> Aim of the task: Nothing but the lines from the start of the records below through the line that has "default $f~=~0$) \\" should appear, each exactly as given.

::: Records for this task

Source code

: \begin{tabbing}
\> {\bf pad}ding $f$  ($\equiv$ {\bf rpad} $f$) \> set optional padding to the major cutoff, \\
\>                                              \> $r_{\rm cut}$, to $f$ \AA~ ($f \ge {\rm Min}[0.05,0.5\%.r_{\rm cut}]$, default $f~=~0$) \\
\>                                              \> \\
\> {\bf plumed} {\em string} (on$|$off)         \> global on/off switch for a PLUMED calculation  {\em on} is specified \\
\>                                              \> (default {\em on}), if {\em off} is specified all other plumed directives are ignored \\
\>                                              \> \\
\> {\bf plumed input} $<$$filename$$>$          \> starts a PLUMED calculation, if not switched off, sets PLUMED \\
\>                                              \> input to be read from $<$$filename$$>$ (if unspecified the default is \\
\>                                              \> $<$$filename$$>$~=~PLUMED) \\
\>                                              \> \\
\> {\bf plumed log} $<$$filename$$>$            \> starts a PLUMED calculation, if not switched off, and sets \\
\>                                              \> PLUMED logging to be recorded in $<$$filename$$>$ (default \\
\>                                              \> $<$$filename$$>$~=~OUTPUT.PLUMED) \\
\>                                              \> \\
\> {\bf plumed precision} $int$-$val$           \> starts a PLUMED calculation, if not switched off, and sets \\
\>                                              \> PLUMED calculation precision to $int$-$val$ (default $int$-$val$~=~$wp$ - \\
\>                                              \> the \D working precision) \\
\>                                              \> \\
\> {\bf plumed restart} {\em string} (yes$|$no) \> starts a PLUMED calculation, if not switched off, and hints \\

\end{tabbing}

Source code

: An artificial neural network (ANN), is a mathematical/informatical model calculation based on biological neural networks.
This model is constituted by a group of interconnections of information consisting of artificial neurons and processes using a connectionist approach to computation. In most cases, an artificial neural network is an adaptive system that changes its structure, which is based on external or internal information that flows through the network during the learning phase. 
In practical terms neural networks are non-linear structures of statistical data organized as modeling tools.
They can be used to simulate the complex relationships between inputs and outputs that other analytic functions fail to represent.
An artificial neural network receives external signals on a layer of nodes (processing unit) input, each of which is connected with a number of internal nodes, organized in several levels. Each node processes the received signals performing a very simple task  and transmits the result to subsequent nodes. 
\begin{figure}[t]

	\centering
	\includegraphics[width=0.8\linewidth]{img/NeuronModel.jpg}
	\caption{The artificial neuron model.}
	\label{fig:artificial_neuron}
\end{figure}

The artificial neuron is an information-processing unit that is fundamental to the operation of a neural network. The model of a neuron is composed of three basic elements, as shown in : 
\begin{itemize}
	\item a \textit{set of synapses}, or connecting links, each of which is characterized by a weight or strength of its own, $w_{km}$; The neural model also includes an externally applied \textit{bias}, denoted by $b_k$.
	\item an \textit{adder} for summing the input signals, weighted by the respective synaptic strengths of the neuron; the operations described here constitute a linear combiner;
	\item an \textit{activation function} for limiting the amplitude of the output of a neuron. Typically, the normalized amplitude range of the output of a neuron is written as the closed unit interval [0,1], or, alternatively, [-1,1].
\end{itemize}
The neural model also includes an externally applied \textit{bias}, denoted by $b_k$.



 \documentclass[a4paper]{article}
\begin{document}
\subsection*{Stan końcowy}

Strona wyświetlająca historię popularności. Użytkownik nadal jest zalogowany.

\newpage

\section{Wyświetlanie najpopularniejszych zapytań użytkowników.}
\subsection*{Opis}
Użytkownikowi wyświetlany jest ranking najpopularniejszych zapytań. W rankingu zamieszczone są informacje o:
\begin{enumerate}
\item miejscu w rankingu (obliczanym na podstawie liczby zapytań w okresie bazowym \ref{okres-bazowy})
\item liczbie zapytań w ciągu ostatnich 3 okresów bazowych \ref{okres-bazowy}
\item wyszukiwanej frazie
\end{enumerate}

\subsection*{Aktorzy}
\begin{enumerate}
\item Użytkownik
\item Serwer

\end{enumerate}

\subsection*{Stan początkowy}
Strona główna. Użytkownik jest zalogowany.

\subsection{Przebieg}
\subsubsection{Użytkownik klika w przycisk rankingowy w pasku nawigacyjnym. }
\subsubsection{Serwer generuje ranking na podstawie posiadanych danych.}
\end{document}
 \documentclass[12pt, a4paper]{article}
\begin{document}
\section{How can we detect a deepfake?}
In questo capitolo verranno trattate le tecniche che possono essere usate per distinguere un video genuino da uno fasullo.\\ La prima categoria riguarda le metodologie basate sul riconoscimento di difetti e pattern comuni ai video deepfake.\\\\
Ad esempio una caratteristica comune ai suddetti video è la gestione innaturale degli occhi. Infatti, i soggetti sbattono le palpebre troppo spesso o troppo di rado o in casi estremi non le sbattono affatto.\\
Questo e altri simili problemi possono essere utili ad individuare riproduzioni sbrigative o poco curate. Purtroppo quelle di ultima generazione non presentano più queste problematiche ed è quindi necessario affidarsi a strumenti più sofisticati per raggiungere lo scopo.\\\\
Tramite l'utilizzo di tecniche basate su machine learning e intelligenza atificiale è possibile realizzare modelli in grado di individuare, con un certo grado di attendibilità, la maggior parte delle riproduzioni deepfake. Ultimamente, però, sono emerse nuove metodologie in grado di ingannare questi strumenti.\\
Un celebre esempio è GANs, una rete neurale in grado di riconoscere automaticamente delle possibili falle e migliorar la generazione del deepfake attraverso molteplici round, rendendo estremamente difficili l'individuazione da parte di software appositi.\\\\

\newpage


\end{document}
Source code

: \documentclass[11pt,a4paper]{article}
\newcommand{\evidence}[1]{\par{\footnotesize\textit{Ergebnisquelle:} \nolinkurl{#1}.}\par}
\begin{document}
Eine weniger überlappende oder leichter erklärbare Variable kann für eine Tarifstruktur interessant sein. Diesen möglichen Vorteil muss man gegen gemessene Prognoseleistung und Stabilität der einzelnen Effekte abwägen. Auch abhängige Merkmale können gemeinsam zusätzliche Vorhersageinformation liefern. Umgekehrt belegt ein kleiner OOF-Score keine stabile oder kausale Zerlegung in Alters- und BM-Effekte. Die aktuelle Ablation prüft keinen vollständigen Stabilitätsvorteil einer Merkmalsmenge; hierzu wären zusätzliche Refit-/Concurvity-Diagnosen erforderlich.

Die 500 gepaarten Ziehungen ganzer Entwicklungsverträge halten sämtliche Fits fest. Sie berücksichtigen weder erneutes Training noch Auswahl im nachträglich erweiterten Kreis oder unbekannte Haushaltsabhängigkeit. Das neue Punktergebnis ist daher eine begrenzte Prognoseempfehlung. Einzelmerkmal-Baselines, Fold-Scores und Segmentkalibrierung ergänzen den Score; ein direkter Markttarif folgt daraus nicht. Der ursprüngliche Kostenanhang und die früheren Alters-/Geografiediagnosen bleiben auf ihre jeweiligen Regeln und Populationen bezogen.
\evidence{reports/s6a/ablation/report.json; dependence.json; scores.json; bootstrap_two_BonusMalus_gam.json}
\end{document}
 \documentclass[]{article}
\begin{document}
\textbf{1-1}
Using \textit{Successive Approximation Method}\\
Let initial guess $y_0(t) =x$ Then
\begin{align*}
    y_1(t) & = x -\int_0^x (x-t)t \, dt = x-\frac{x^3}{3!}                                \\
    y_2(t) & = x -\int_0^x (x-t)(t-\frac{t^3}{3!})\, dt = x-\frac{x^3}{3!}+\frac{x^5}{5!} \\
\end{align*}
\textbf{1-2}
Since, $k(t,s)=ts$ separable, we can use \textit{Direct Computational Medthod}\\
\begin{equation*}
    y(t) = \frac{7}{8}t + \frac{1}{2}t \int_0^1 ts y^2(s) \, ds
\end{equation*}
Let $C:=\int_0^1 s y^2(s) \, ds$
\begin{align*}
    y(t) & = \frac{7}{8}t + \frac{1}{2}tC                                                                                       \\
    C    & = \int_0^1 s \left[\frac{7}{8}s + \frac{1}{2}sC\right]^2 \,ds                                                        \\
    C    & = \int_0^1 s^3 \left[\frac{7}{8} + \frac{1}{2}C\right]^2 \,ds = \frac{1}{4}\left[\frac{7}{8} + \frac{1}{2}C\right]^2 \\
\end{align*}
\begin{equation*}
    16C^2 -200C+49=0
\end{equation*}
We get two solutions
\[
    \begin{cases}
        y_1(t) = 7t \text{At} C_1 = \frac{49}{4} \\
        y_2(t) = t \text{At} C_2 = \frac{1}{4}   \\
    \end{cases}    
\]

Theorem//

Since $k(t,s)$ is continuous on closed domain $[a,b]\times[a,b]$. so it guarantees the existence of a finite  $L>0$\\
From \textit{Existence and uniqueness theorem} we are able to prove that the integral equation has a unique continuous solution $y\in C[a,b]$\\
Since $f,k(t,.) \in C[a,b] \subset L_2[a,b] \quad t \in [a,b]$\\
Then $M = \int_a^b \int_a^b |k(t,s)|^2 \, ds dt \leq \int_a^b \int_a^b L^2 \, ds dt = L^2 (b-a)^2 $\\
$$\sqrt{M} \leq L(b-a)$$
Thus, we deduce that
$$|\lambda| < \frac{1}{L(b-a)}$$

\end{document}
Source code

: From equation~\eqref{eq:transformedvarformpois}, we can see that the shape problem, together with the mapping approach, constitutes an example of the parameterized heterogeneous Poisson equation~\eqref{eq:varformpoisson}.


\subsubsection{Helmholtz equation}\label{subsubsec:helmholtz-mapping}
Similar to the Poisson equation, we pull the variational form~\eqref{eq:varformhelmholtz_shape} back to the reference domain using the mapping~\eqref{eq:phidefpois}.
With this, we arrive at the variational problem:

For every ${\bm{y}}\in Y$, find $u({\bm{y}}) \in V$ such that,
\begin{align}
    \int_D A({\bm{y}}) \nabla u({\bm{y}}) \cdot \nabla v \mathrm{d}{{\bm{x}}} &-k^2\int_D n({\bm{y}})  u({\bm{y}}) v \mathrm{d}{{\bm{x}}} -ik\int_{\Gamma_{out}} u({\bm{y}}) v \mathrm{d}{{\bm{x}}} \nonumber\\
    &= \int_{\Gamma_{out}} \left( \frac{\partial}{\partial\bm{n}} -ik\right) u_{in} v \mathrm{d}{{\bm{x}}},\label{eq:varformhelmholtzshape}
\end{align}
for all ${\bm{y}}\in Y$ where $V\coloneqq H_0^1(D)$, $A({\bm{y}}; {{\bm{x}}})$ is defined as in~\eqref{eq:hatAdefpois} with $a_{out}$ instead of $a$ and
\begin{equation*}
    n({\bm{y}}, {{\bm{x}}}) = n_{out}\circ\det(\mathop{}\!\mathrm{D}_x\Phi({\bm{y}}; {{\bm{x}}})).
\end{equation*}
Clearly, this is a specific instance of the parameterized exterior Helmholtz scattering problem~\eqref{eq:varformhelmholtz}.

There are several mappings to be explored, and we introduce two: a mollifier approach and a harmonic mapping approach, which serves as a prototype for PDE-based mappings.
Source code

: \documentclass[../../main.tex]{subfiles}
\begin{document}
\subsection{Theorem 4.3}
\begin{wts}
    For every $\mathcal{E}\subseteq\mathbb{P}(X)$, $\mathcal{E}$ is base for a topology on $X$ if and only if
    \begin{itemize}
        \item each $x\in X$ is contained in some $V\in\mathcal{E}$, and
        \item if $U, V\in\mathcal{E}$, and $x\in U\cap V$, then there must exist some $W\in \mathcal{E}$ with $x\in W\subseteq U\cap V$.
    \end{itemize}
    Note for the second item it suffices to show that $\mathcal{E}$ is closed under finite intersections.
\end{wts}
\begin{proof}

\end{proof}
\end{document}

::::::

> Result below:
Source code

: \begin{tabbing}
\> {\bf pad}ding $f$  ($\equiv$ {\bf rpad} $f$) \> set optional padding to the major cutoff, \\
\>                                              \> $r_{\rm cut}$, to $f$ \AA~ ($f \ge {\rm Min}[0.05,0.5\%.r_{\rm cut}]$, default $f~=~0$) \\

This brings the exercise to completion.